- **Work task**:
A faithful copy of the entries is required, with no images in it.

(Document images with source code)
════

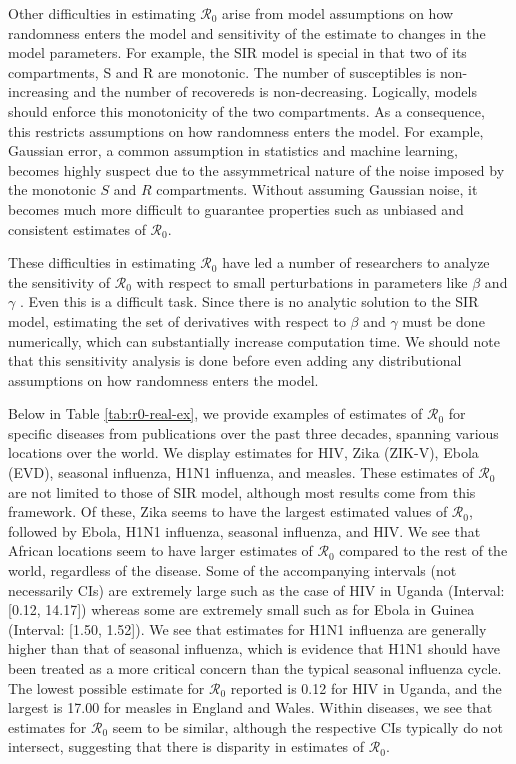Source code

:\documentclass[12pt]{article}
\newcommand{\rr}{\ensuremath{\mathcal{R}_0}}
\begin{document}
Other difficulties in estimating $\rr$ arise from model assumptions on how randomness enters the model and sensitivity of the estimate to changes in the model parameters.  For example, the SIR model is special in that two of its compartments, S and R are monotonic.  The number of susceptibles is non-increasing and the number of recovereds is non-decreasing.  Logically, models should enforce this monotonicity of the two compartments.  As a consequence, this restricts assumptions on how randomness enters the model.  For example, Gaussian error, a common assumption in statistics and machine learning, becomes highly suspect due to the assymmetrical nature of the noise imposed by the monotonic $S$ and $R$ compartments.  Without assuming Gaussian noise, it becomes much more difficult to guarantee properties such as unbiased and consistent estimates of $\rr$.

These difficulties in estimating $\rr$ have led a number of researchers to analyze the sensitivity of $\rr$ with respect to small perturbations in parameters like $\beta$ and $\gamma$ \citep{lash2003,epstein2007agent,capaldi2012}.  Even this is a difficult task. Since there is no analytic solution to the SIR model, estimating the set of derivatives with respect to $\beta$ and $\gamma$ must be done numerically, which can substantially increase computation time.  We should note that this sensitivity analysis is done before even adding any distributional assumptions on how randomness enters the model.

Below in Table \ref{tab:r0-real-ex}, we provide examples of estimates of $\rr$ for specific diseases from publications over the past three decades, spanning various locations over the world.  We display estimates for HIV, Zika (ZIK-V), Ebola (EVD), seasonal influenza, H1N1 influenza, and measles.  These estimates of $\rr$ are not limited to those of SIR model, although most results come from this framework.  Of these, Zika seems to have the largest estimated values of $\rr$, followed by Ebola, H1N1 influenza, seasonal influenza, and HIV.  We see that African locations seem to have larger estimates of $\rr$ compared to the rest of the world, regardless of the disease.  Some of the accompanying intervals (not necessarily CIs) are extremely large such as the case of HIV in Uganda (Interval: [0.12, 14.17]) whereas some are extremely small such as for Ebola in Guinea (Interval: [1.50, 1.52]).  We see that estimates for H1N1 influenza are generally higher than that of seasonal influenza, which is evidence that H1N1 should have been treated as a more critical concern than the typical seasonal influenza cycle.  The lowest possible estimate for $\rr$ reported is 0.12 for HIV in Uganda, and the largest is 17.00 for measles in England and Wales.  Within diseases, we see that estimates for $\rr$ seem to be similar, although the respective CIs typically do not intersect, suggesting that there is disparity in estimates of $\rr$.
\end{document}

════

- **Task solution**:
Source code

:\documentclass[12pt]{article}
\newcommand{\rr}{\ensuremath{\mathcal{R}_0}}
\begin{document}
Other difficulties in estimating $\rr$ arise from model assumptions on how randomness enters the model and sensitivity of the estimate to changes in the model parameters.  For example, the SIR model is special in that two of its compartments, S and R are monotonic.  The number of susceptibles is non-increasing and the number of recovereds is non-decreasing.  Logically, models should enforce this monotonicity of the two compartments.  As a consequence, this restricts assumptions on how randomness enters the model.  For example, Gaussian error, a common assumption in statistics and machine learning, becomes highly suspect due to the assymmetrical nature of the noise imposed by the monotonic $S$ and $R$ compartments.  Without assuming Gaussian noise, it becomes much more difficult to guarantee properties such as unbiased and consistent estimates of $\rr$.

These difficulties in estimating $\rr$ have led a number of researchers to analyze the sensitivity of $\rr$ with respect to small perturbations in parameters like $\beta$ and $\gamma$ \citep{lash2003,epstein2007agent,capaldi2012}.  Even this is a difficult task. Since there is no analytic solution to the SIR model, estimating the set of derivatives with respect to $\beta$ and $\gamma$ must be done numerically, which can substantially increase computation time.  We should note that this sensitivity analysis is done before even adding any distributional assumptions on how randomness enters the model.

Below in Table \ref{tab:r0-real-ex}, we provide examples of estimates of $\rr$ for specific diseases from publications over the past three decades, spanning various locations over the world.  We display estimates for HIV, Zika (ZIK-V), Ebola (EVD), seasonal influenza, H1N1 influenza, and measles.  These estimates of $\rr$ are not limited to those of SIR model, although most results come from this framework.  Of these, Zika seems to have the largest estimated values of $\rr$, followed by Ebola, H1N1 influenza, seasonal influenza, and HIV.  We see that African locations seem to have larger estimates of $\rr$ compared to the rest of the world, regardless of the disease.  Some of the accompanying intervals (not necessarily CIs) are extremely large such as the case of HIV in Uganda (Interval: [0.12, 14.17]) whereas some are extremely small such as for Ebola in Guinea (Interval: [1.50, 1.52]).  We see that estimates for H1N1 influenza are generally higher than that of seasonal influenza, which is evidence that H1N1 should have been treated as a more critical concern than the typical seasonal influenza cycle.  The lowest possible estimate for $\rr$ reported is 0.12 for HIV in Uganda, and the largest is 17.00 for measles in England and Wales.  Within diseases, we see that estimates for $\rr$ seem to be similar, although the respective CIs typically do not intersect, suggesting that there is disparity in estimates of $\rr$.
\end{document}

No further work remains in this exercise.